About $500 million of the total funds sought by Sri Lanka is expected to come as emergency aid from the Asian Development Bank and World Bank in the next six months, Sabry said.

The IMF has said its rapid aid depends on progress on debt restructuring, but the lender has declined to comment on what represents adequate steps toward developing a credible debt plan.

“Our talks have been centered around restructuring, and along with that to go forward for a proper program with the IMF,” Sabry said. An IMF program “requires debt restructuring when they come to the finding that it is not sustainable in the long run.”

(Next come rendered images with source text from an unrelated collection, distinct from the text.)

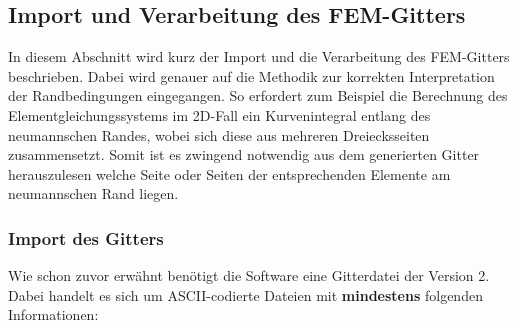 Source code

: \subsection{Import und Verarbeitung des FEM-Gitters}
In diesem Abschnitt wird kurz der Import und die Verarbeitung des FEM-Gitters beschrieben. Dabei wird genauer auf die Methodik zur korrekten Interpretation der Randbedingungen eingegangen. So erfordert zum Beispiel die Berechnung des Elementgleichungssystems im 2D-Fall ein Kurvenintegral entlang des neumannschen Randes, wobei sich diese aus mehreren Dreiecksseiten zusammensetzt. Somit ist es zwingend notwendig aus dem generierten Gitter herauszulesen welche Seite oder Seiten der entsprechenden Elemente am neumannschen Rand liegen.

\subsubsection{Import des Gitters}
Wie schon zuvor erwähnt benötigt die Software eine Gitterdatei der Version 2. Dabei handelt es sich um ASCII-codierte Dateien mit \textbf{mindestens} folgenden Informationen:

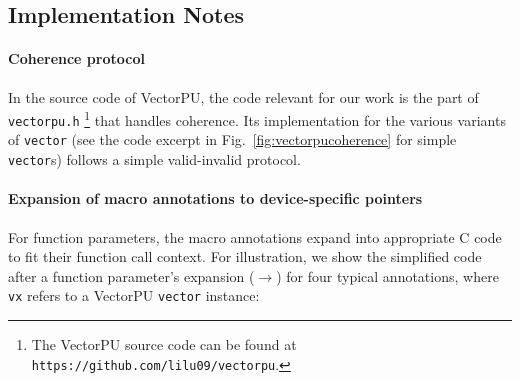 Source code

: \subsection{Implementation Notes}

\paragraph{Coherence protocol}
%
In the source code of VectorPU, the code
relevant for our work is the part of \verb+vectorpu.h+%
\footnote{The VectorPU source code can be found at
\texttt{https://github.com/lilu09/vectorpu}.} 
that handles coherence. Its implementation for the various
variants of \texttt{vector} 
(see the code excerpt in Fig.~\ref{fig:vectorpucoherence} for
simple \texttt{vector}s) follows a
simple valid-invalid protocol.

\paragraph{Expansion of macro annotations to device-specific pointers}

For function parameters, the macro annotations expand into appropriate C code to fit their function call context.
For illustration, we show the simplified code after a function parameter's expansion ($\longrightarrow$) for four typical annotations,
where \texttt{vx} refers to a VectorPU \texttt{vector} instance:

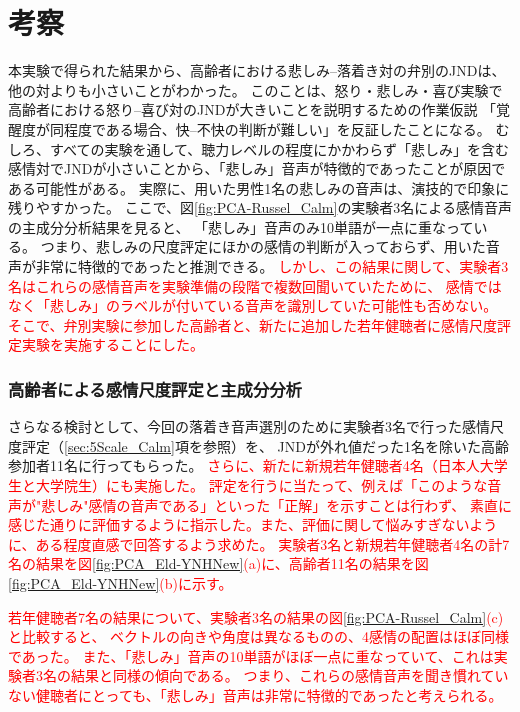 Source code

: \section{考察}
本実験で得られた結果から、高齢者における悲しみ--落着き対の弁別のJNDは、他の対よりも小さいことがわかった。
このことは、怒り・悲しみ・喜び実験で高齢者における怒り--喜び対のJNDが大きいことを説明するための作業仮説
「覚醒度が同程度である場合、快--不快の判断が難しい」を反証したことになる。
むしろ、すべての実験を通して、聴力レベルの程度にかかわらず「悲しみ」を含む感情対でJNDが小さいことから、「悲しみ」音声が特徴的であったことが原因である可能性がある。
実際に、用いた男性1名の悲しみの音声は、演技的で印象に残りやすかった。
ここで、図\ref{fig:PCA-Russel_Calm}の実験者3名による感情音声の主成分分析結果を見ると、
「悲しみ」音声のみ10単語が一点に重なっている。
つまり、悲しみの尺度評定にほかの感情の判断が入っておらず、用いた音声が非常に特徴的であったと推測できる。
\textcolor{red}{しかし、この結果に関して、実験者3名はこれらの感情音声を実験準備の段階で複数回聞いていたために、
感情ではなく「悲しみ」のラベルが付いている音声を識別していた可能性も否めない。
そこで、弁別実験に参加した高齢者と、新たに追加した若年健聴者に感情尺度評定実験を実施することにした。}


\subsubsection{高齢者による感情尺度評定と主成分分析}
さらなる検討として、今回の落着き音声選別のために実験者3名で行った感情尺度評定（\ref{sec:5Scale_Calm}項を参照）を、
JNDが外れ値だった1名を除いた高齢参加者11名に行ってもらった。
\textcolor{red}{
  さらに、新たに新規若年健聴者4名（日本人大学生と大学院生）にも実施した。
  評定を行うに当たって、例えば「このような音声が"悲しみ"感情の音声である」といった「正解」を示すことは行わず、
  素直に感じた通りに評価するように指示した。また、評価に関して悩みすぎないように、ある程度直感で回答するよう求めた。
  実験者3名と新規若年健聴者4名の計7名の結果を図\ref{fig:PCA_Eld-YNHNew}(a)に、高齢者11名の結果を図\ref{fig:PCA_Eld-YNHNew}(b)に示す。
}

\textcolor{red}{
  若年健聴者7名の結果について、実験者3名の結果の図\ref{fig:PCA-Russel_Calm}(c)と比較すると、
  ベクトルの向きや角度は異なるものの、4感情の配置はほぼ同様であった。
  また、「悲しみ」音声の10単語がほぼ一点に重なっていて、これは実験者3名の結果と同様の傾向である。
  つまり、これらの感情音声を聞き慣れていない健聴者にとっても、「悲しみ」音声は非常に特徴的であったと考えられる。
}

While the IMF’s board could approve release of funds earlier if necessary, a first step along that path will be for the country to appoint advisers to chart the restructuring and payments of debts. That’s accompanied by fiscal reforms and other points, to meet the requirements of traditional multilateral lenders like the IMF and WB.

A comprehensive aid package from the IMF may require about six months, Foreign Minister G.L. Peiris said earlier on Wednesday in Colombo.

Sabry is in Washington with other officials seeking emergency funds during the so-called spring meetings of the IMF and World Bank. He added in the interview that Sri Lanka has been contacted by “a couple” of creditors, and that he also plans further talks with officials from the U.S., Japan, India and China, among others.